ENTRIES SUPPLIED START
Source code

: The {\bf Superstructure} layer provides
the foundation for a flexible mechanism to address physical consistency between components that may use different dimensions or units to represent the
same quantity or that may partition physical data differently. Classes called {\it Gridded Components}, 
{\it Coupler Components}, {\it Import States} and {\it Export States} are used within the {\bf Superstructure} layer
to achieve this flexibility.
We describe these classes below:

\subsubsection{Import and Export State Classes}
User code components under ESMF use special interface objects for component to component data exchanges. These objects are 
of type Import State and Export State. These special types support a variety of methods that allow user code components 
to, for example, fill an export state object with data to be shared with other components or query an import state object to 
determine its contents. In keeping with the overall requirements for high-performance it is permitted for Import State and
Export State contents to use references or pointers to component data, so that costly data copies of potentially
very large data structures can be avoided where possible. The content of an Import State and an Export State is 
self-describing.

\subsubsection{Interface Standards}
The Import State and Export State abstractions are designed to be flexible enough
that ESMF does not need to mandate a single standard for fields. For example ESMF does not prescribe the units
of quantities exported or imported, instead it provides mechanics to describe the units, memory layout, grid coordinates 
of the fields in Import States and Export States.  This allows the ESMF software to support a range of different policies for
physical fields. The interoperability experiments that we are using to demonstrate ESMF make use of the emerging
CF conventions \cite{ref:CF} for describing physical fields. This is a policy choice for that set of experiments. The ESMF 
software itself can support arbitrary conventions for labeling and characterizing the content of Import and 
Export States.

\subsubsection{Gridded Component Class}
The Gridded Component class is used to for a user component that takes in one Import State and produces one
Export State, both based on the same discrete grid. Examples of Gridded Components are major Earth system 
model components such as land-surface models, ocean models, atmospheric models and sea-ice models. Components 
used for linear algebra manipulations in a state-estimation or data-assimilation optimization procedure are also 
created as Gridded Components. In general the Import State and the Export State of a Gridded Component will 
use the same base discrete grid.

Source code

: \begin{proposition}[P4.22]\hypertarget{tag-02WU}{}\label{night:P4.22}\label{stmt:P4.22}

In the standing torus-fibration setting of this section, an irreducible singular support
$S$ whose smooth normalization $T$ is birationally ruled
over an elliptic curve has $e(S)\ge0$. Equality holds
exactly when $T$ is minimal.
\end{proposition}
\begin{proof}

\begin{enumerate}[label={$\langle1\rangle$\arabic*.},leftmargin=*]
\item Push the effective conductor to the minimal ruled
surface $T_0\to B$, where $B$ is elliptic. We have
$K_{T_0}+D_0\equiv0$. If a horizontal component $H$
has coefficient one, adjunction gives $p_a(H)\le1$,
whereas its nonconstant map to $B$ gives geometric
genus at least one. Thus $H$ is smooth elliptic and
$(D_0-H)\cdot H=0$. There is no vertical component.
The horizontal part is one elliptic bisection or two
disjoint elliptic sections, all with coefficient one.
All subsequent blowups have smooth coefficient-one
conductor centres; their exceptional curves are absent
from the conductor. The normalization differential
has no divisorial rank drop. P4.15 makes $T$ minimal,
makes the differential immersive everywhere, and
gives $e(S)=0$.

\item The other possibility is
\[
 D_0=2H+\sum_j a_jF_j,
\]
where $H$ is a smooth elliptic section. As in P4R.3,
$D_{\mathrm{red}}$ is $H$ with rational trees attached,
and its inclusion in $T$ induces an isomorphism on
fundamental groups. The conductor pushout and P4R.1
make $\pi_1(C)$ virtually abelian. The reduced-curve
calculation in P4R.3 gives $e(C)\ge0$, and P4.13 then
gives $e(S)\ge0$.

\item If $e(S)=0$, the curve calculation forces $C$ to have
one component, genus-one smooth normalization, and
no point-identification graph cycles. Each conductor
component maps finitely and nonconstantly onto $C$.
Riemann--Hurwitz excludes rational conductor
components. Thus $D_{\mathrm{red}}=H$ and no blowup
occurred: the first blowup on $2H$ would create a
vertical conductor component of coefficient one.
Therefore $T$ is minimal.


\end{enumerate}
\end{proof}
ENTRIES SUPPLIED END
Please go through the data above and copy each line that has the word "same".

same quantity or that may partition physical data differently. Classes called {\it Gridded Components}, 
Export State, both based on the same discrete grid. Examples of Gridded Components are major Earth system 
use the same base discrete grid.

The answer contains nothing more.